Two-year US Treasuries currently yield about 100 basis points more than their European counterparts and 45 more than Japanese debt. For 10-year bonds, the yield difference is 173 basis points for the euro region and 152 for Japan.

That has left analysts chasing currency and bond movements, with ICE’s dollar index and 10-year Treasury yields already above consensus forecasts for the end of the year.

Last refuge?

This year’s high for the dollar was set in September, as investors sought safety as risk assets were hit by the turmoil in China’s real estate sector and the combination of slowing global growth and accelerating inflation. It could get another boost from protection demand as the energy crisis continues to shake markets.

The unprecedented spike in energy prices has also been a key driver of the dollar and has affected the euro, according to Kevin Thozet, a member of Carmignac’s investment committee. You have been increasing your exposure to the dollar for the past month.

“The move is likely related to what is happening on the commodity side,” he said. “Because the United States is self-sufficient on that front, and it is not the same for the euro area.”

The euro-dollar pair has been hovering around lows not seen since July 2020, in part due to the growing strength of the dollar. Speculators have been undoing long euro bets since the second half of last year, and last week positions turned more negative since March 2020.

The pullback, weakening global growth forecasts combined with rising inflation make the greenback an even more attractive bet, JPMorgan’s Meera Chandan wrote in a research note on Friday. “The backdrop lends itself to holding dollars on a broad basis, not only against higher beta currencies that are typically growth sensitive, but also relative to other defensive currencies like JPY.”

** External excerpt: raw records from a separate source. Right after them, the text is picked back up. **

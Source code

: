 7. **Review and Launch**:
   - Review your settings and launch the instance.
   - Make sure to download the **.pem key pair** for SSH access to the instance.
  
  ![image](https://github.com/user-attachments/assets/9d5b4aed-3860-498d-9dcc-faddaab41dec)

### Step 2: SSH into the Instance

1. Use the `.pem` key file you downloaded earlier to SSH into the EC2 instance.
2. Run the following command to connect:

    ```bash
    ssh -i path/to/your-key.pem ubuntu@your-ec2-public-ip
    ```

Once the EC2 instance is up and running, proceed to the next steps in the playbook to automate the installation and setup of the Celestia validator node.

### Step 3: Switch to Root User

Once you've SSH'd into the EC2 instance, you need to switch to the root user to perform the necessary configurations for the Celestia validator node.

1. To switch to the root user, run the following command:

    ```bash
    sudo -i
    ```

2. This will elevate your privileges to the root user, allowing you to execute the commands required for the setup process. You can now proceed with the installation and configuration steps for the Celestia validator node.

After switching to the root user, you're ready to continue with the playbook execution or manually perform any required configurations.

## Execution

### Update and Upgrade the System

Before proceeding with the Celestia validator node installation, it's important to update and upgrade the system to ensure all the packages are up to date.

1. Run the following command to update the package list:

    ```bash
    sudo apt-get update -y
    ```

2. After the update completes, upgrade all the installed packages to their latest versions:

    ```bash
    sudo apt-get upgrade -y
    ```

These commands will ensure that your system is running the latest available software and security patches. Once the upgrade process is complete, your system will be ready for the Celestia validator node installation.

The dollar as a refuge is a relatively new phenomenon. When times are tough globally, currency traders have historically looked to the Japanese yen and the Swiss franc for stability. But with unbeatable liquidity and a growing yield advantage, the US currency has become an attractive place to store value during market turmoil, according to CIBC’s Stretch.

“Investors are looking for some degree of safety and security, and I think in that context, from a foreign exchange perspective, it brings us back to that broader dollar narrative,” Stretch said.

Fed policy will likely give the dollar an edge over the next few months, and not just against traditional havens, according to Mazen Issa, senior currency strategist at TD Securities. The dollar also tends to benefit from a seasonal advantage against other G-10 currencies in the fourth quarter, he said.

“Is the dollar a safe haven? With the backdrop, perhaps so. But I think it’s more about the change in monetary policy risks, ”Issa said. “It seems that now it is necessary to respect the dollar.”